> [EXTRACTED DATA]:
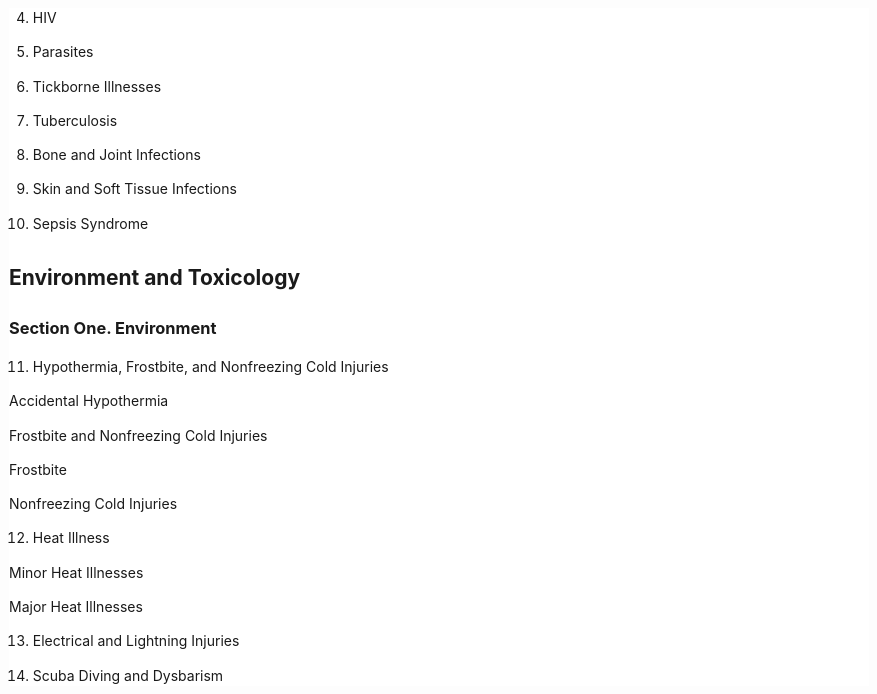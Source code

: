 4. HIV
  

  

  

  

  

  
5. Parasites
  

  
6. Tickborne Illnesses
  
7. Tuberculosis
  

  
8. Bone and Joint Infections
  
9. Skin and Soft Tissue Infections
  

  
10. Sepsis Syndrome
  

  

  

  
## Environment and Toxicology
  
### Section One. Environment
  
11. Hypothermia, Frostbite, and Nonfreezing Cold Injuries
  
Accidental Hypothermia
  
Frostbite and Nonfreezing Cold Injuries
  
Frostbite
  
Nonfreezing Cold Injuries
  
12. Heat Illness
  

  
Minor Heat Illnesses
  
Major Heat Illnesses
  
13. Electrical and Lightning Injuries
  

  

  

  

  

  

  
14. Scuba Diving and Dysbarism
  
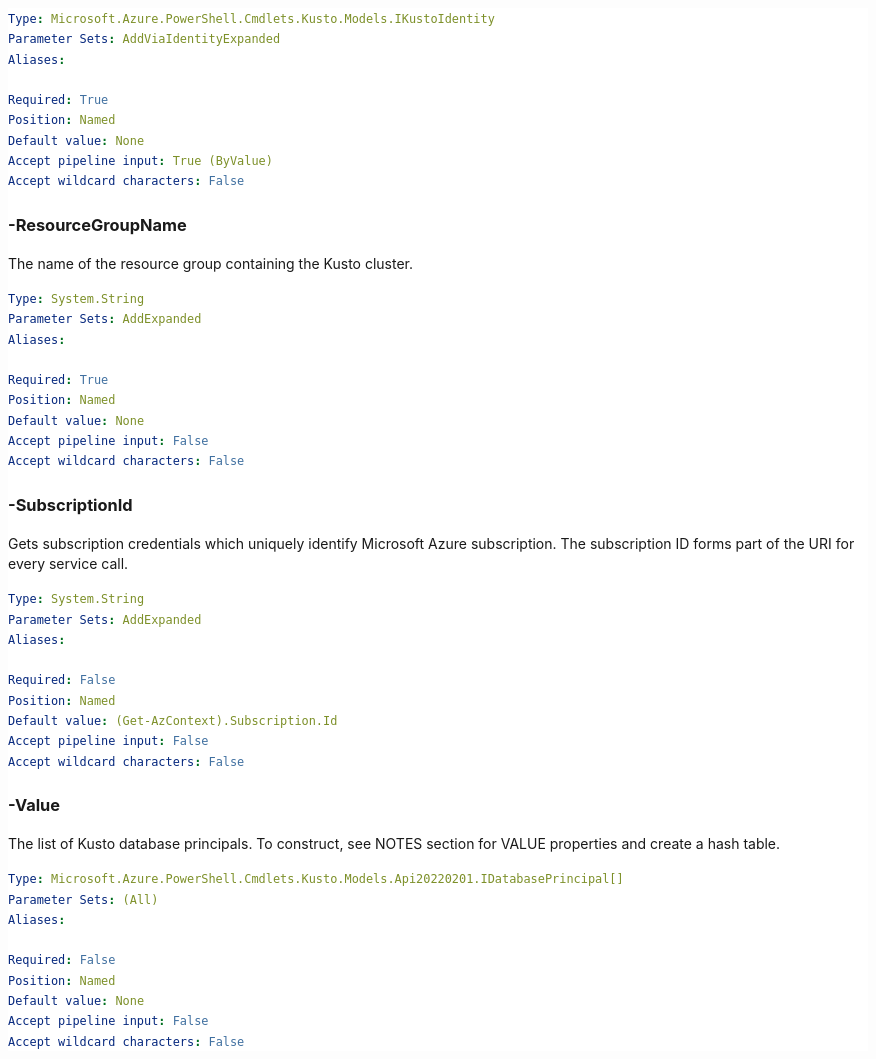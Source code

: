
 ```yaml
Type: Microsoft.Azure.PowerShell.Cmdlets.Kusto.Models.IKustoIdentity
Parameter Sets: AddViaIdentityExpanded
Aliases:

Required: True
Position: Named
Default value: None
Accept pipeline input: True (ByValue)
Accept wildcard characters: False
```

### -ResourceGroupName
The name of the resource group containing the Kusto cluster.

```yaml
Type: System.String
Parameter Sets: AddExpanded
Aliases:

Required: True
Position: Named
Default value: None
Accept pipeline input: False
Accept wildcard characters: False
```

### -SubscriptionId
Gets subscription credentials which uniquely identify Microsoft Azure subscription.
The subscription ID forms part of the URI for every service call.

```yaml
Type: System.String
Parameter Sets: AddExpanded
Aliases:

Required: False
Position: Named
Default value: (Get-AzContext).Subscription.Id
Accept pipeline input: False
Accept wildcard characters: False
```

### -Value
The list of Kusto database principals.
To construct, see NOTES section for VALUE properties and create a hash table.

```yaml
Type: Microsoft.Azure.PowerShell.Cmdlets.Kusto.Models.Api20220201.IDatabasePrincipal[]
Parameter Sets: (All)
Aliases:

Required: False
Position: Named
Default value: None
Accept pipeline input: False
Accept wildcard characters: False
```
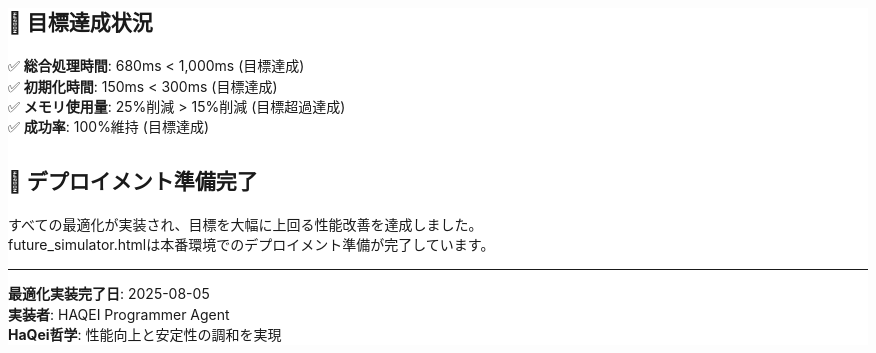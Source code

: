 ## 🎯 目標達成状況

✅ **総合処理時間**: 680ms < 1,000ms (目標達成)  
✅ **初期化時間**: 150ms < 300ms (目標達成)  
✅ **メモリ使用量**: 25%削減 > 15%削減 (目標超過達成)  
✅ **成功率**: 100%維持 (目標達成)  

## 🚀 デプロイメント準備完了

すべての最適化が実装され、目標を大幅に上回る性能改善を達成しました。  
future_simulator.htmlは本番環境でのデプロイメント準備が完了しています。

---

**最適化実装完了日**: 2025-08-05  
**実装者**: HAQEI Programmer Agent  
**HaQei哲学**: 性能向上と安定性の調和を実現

> [WHAT YOU WILL DO]: Word for word, restate the lines above from the line containing "6. Tickborne Illnesses" through the line containing "Minor Heat Illnesses", with both included and nothing else.

> [SOLUTION TO THE PROBLEM]:
6. Tickborne Illnesses
  
7. Tuberculosis
  

  
8. Bone and Joint Infections
  
9. Skin and Soft Tissue Infections
  

  
10. Sepsis Syndrome
  

  

  

  
## Environment and Toxicology
  
### Section One. Environment
  
11. Hypothermia, Frostbite, and Nonfreezing Cold Injuries
  
Accidental Hypothermia
  
Frostbite and Nonfreezing Cold Injuries
  
Frostbite
  
Nonfreezing Cold Injuries
  
12. Heat Illness
  

  
Minor Heat Illnesses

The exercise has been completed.